History

Pakistan
- Name: PNS Saad
- Namesake: Sa`d
- Ordered: 21 September 1994
- Builder: KSEW Ltd in Pakistan
- Laid down: 6 June 1998
- Launched: 24 August 2002
- Acquired: 20 January 2003
- Commissioned: 12 December 2003
- In service: 2003–present
- Home port: Jinnah Naval Base
- Identification: S138
- Status: in active service

General characteristics
- Class & type: Agosta 90Bravo/Khalid-class submarine
- Displacement: 1,570 long tons (1,595 t) (Surface); 2,050 long tons (2,083 t) (Submerged);
- Length: 249.4 ft (76.0 m)
- Beam: 22.3 ft (6.8 m)
- Draught: 27.0 ft (8.2 m); 26.7 ft (8.1 m);
- Installed power: 2 × Jeumont-Schneider alternators producing: 4,600 hp (3,400 kW).
- Propulsion: 2 × SEMT Pielstick 16 PA4 V 185 VG AIP MESMA: 3,600 hp (2,700 kW), 1 × shaft.
- Speed: 12.0 knots (22.2 km/h; 13.8 mph) (surface); 20.5 knots (38.0 km/h; 23.6 mph) (submerged);
- Range: 8,500 miles (13,700 km) at 9 knots (17 km/h; 10 mph)
- Endurance: 90 Days
- Test depth: 1,312 ft (400 m) (Submerged)
- Complement: 41 (7 officers, 35 enlisted)
- Sensors & processing systems: Towed array sonar
- Electronic warfare & decoys: ESM: Thomson-CSF DR-3000U; intercept.; Low-probability-of-intercept;
- Armament: DM2A4 SeaHake mod 4; Stonefish naval mines; 4 × 533 mm (21 in) bow torpedo tubes Up to 16 F17P Mod 2 torpedoes.; SSM: Exocet SM 39; SLCM: Babur–III;

= PNS Saad =

Pakistan Navy air-independent propulsion submarine

PNS/M Saad (S-138) is a diesel-electric fast-attack submarine equipped with an air–independent propulsion system and the second of the Agosta-90B/Khalid-class submarines jointly designed and constructed by France and Pakistan.

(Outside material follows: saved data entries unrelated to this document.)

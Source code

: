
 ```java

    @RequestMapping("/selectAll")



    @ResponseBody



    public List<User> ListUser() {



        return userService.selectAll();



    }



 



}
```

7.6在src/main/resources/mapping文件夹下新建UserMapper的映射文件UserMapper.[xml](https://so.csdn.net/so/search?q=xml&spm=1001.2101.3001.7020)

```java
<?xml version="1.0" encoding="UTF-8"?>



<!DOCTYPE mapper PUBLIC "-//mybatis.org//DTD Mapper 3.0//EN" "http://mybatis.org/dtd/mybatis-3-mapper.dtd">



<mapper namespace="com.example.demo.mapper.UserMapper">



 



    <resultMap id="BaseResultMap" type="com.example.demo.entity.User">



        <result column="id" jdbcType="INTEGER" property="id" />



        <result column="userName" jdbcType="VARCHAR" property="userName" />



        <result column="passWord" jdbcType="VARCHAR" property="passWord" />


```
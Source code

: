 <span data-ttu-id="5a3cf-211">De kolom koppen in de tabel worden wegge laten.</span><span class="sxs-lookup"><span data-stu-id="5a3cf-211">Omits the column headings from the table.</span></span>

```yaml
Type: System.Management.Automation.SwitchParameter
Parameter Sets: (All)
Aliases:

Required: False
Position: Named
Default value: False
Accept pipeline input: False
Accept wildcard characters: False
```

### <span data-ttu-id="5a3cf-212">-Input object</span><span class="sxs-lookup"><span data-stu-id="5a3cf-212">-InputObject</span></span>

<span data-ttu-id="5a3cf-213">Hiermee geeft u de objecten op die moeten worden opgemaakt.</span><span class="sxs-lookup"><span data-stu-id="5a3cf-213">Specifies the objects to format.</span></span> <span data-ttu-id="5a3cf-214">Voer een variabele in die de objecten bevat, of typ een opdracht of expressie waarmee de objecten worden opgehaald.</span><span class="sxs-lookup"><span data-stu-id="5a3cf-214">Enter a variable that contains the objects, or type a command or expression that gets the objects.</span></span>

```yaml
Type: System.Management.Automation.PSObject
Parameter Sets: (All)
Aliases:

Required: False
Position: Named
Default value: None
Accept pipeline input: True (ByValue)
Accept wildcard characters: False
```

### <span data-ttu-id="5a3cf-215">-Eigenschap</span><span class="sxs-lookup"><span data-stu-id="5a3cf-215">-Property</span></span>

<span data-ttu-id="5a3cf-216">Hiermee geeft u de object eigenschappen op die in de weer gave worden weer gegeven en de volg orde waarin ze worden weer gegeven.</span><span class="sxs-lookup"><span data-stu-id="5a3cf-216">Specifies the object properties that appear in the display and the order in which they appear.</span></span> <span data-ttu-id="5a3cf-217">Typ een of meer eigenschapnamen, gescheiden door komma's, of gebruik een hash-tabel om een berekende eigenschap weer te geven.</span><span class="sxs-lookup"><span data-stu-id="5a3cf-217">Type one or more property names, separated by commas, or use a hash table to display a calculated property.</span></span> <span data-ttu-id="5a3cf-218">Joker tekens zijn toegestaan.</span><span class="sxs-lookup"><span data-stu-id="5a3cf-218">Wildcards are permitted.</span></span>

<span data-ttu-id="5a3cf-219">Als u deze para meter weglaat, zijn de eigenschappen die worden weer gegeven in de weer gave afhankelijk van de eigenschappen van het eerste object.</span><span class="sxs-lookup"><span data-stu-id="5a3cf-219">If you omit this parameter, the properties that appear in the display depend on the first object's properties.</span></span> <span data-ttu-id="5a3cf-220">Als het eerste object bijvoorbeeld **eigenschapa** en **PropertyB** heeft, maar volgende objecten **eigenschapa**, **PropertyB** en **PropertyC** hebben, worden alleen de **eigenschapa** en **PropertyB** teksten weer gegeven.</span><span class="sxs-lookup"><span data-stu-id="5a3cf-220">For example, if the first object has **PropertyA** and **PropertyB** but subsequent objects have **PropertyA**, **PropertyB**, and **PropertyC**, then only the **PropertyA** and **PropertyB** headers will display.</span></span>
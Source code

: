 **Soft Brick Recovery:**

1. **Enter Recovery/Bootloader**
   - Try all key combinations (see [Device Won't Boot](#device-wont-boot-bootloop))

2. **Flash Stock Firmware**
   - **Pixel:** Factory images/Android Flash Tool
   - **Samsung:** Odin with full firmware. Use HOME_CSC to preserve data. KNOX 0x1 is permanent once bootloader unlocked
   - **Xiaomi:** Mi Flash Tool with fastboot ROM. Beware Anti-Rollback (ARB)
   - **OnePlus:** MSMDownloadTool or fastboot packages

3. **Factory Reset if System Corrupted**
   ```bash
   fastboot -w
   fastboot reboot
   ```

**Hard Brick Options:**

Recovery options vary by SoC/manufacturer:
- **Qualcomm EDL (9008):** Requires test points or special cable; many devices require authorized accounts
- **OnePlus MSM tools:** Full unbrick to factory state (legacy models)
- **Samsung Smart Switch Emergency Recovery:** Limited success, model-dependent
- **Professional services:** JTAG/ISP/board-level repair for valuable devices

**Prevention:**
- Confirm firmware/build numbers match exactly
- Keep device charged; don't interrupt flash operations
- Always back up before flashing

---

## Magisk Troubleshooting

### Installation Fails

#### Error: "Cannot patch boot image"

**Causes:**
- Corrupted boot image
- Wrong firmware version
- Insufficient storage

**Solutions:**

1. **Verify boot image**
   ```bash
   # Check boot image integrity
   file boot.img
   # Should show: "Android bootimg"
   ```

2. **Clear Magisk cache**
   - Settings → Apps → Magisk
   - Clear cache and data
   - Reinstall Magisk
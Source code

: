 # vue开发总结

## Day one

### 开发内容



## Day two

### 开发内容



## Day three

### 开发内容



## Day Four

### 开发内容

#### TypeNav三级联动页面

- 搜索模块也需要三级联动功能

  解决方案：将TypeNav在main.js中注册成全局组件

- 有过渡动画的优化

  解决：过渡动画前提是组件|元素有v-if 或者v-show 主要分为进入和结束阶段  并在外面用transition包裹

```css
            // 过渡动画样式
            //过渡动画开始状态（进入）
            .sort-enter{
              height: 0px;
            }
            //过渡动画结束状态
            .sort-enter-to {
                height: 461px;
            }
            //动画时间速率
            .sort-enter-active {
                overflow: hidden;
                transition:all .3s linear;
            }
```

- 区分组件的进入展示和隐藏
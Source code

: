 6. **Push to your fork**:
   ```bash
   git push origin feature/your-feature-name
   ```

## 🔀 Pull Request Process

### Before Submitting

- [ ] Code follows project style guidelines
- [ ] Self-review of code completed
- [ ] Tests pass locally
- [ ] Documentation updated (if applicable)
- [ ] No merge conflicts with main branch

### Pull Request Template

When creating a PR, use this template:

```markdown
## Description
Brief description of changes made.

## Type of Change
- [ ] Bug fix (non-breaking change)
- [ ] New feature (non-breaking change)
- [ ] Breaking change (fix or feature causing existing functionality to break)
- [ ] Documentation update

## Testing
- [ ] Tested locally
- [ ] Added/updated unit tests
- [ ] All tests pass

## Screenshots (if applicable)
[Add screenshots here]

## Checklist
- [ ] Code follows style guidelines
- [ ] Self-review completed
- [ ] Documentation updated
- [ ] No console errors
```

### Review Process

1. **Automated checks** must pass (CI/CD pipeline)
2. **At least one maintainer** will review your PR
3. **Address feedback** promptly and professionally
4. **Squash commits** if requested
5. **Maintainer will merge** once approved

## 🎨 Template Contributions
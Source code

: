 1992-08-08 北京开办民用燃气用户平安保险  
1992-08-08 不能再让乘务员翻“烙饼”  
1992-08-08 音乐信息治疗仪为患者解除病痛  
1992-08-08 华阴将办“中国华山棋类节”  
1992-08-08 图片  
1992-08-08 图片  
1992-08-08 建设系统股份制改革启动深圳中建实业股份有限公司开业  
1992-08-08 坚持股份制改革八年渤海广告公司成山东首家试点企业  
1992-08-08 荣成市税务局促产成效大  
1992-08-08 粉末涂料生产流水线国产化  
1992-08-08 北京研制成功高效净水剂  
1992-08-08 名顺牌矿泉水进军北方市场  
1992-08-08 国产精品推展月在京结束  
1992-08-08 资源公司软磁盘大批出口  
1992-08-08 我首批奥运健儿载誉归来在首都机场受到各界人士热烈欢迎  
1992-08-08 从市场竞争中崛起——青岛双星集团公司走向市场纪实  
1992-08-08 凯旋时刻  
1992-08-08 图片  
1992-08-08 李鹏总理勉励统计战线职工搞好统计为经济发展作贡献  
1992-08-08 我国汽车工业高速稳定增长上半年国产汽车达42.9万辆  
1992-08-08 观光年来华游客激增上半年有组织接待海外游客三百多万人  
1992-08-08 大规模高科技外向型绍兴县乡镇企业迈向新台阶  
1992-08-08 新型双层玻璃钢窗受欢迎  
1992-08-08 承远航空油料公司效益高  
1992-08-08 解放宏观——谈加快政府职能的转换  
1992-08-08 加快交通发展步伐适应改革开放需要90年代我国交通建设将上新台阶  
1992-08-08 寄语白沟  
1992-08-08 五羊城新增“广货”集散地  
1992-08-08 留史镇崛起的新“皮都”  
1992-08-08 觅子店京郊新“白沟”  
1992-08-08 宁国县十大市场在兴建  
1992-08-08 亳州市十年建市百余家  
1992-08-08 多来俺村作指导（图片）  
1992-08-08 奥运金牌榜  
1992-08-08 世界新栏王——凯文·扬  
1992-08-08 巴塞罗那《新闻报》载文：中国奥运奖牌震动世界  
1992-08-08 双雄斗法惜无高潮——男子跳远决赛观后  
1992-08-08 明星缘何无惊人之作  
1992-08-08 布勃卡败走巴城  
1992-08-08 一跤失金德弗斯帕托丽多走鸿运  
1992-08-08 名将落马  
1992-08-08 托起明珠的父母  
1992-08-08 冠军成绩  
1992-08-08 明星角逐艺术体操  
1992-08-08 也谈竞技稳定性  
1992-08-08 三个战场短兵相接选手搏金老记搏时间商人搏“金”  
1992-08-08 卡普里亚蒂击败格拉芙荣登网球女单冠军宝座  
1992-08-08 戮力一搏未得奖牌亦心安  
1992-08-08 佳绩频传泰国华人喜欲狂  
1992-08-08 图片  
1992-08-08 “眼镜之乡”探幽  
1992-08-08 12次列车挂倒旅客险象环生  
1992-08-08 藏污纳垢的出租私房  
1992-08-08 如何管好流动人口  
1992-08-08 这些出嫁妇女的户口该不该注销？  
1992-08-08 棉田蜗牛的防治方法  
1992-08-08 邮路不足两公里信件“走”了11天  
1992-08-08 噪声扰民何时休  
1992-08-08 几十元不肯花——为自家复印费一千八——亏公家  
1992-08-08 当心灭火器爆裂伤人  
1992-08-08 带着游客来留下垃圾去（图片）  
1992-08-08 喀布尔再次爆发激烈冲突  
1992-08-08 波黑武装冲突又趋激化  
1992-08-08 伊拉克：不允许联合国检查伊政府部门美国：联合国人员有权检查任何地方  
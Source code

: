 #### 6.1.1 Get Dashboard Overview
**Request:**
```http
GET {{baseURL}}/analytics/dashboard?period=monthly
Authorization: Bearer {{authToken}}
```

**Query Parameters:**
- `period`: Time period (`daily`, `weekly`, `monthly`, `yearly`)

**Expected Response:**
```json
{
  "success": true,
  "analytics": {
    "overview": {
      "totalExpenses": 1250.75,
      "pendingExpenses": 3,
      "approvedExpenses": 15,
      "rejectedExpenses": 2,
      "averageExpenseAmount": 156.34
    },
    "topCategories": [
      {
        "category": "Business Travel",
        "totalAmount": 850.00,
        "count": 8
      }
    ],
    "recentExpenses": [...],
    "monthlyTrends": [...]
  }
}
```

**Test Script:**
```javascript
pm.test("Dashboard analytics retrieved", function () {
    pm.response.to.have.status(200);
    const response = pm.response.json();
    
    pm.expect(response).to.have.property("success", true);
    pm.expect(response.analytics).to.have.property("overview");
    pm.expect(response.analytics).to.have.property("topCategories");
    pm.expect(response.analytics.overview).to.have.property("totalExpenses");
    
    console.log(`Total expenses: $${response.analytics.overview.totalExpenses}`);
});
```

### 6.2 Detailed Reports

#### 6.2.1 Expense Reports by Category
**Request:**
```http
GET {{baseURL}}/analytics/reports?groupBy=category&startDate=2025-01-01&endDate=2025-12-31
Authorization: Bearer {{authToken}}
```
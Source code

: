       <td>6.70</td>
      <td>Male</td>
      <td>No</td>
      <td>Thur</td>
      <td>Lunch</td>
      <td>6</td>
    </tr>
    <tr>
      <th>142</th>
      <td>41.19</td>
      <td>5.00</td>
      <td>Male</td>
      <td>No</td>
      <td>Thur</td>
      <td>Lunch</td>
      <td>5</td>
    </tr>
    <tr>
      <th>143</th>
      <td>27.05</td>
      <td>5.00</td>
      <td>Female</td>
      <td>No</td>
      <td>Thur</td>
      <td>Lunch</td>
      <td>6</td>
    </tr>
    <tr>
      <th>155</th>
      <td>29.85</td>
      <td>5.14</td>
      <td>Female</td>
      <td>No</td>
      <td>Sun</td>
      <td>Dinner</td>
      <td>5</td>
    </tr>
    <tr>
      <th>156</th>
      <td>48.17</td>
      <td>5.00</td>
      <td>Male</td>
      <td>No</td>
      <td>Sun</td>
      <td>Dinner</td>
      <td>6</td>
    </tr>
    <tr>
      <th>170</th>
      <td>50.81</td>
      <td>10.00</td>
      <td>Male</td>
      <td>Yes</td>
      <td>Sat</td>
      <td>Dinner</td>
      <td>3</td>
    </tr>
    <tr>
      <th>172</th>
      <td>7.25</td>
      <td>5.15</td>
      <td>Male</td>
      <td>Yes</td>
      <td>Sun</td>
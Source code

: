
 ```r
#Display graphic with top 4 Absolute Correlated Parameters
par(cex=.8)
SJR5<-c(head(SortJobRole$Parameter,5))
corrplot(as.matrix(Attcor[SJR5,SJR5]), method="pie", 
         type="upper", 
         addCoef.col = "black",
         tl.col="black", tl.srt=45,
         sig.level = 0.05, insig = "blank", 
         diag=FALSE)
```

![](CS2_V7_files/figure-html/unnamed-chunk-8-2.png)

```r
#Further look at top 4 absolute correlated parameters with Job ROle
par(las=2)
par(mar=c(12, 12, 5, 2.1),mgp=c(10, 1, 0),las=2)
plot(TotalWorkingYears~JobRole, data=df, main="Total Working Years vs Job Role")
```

PNS Saad is regarded as the Pakistan's first home-built long-range submarine and one of the complex project of submarine construction using the military-grade steel to be built in Pakistan.

==Overview==

After the series of complicated and lengthy negotiations between the governments of Pakistan and France, she was placed on order by the Pakistan Navy on 21 September 1994.

In June 1998, she was laid down by the French contractor, DCNS, in Cherbourg in France. Saad is unique among her class because she was partially built in Cherbourg and was shipped to Naval Base Karachi to be completed by the KSEW Ltd. in Karachi. Meanwhile, Khalid, the lead ship, was built entirely in France, while , the third submarine of the class, was built entirely in Pakistan. In 2009, there were several proposals that called for a further three submarines of the class to all be built entirely in Pakistan.

Prior to her launch, the 11 of the 80 French naval personnel in Pakistan to supervise the completion of Saad were killed when their transit bus was struck by a car filled with explosives. Contemporary news accounts reported that the French Chief of the Defence Staff, General Jean-Pierre Kelche, blamed the al-Qaeda for the attack took place on 8 May 2002.

On 24 August 2002, Saad was launched in Karachi's coast before being set for further trials in deep sea.

On 20 January 2003, Saad was tested for its propulsion system, chain steering system, fuel system, speed monitoring system, communication system and submarines habitability and atmospheric control system, according to the Pakistani military's ISPR. She was reportedly tested for her depth ratings, reaching at 400m under the sea. Her successful depth ratings were reported by the French Navy who later marked Pakistan's entry into the small club of countries to be able to build the modernized diesel-electric submarines.

On 12 December 2003, she was commissioned into the Pakistan Navy as PNS Saad, a namesake after Sa`d ibn Abi Waqqas– the companion of Muhammad. At the time her launching, India reportedly bought the aircraft carrier from Russia to counter the submarine's threat in the Indian Ocean but did not enter in the service of the Indian Navy until 2013. Her complement crew varies but is reported at 41 personnel (7 officers, 35 enlisted).

== Upgrades ==

In 2011, she underwent with overhauling, and retrofitted her propulsion system with the air-independent propulsion (AIP) systems by the technicians at the KSEW Ltd.

On 6 March 2018, the DCNS, its original builder, lost the bidding competition with the Turkish firm, STM, for its refitting and upgradation of her weapon system, combat control system, missile rooms, and periscope upgrades, and will receive her upgrades by the Turkish technical firms at the KSEW Ltd. in 2021 following the delivery of the PNS Khalid that is slated to be return to her military service in 2020.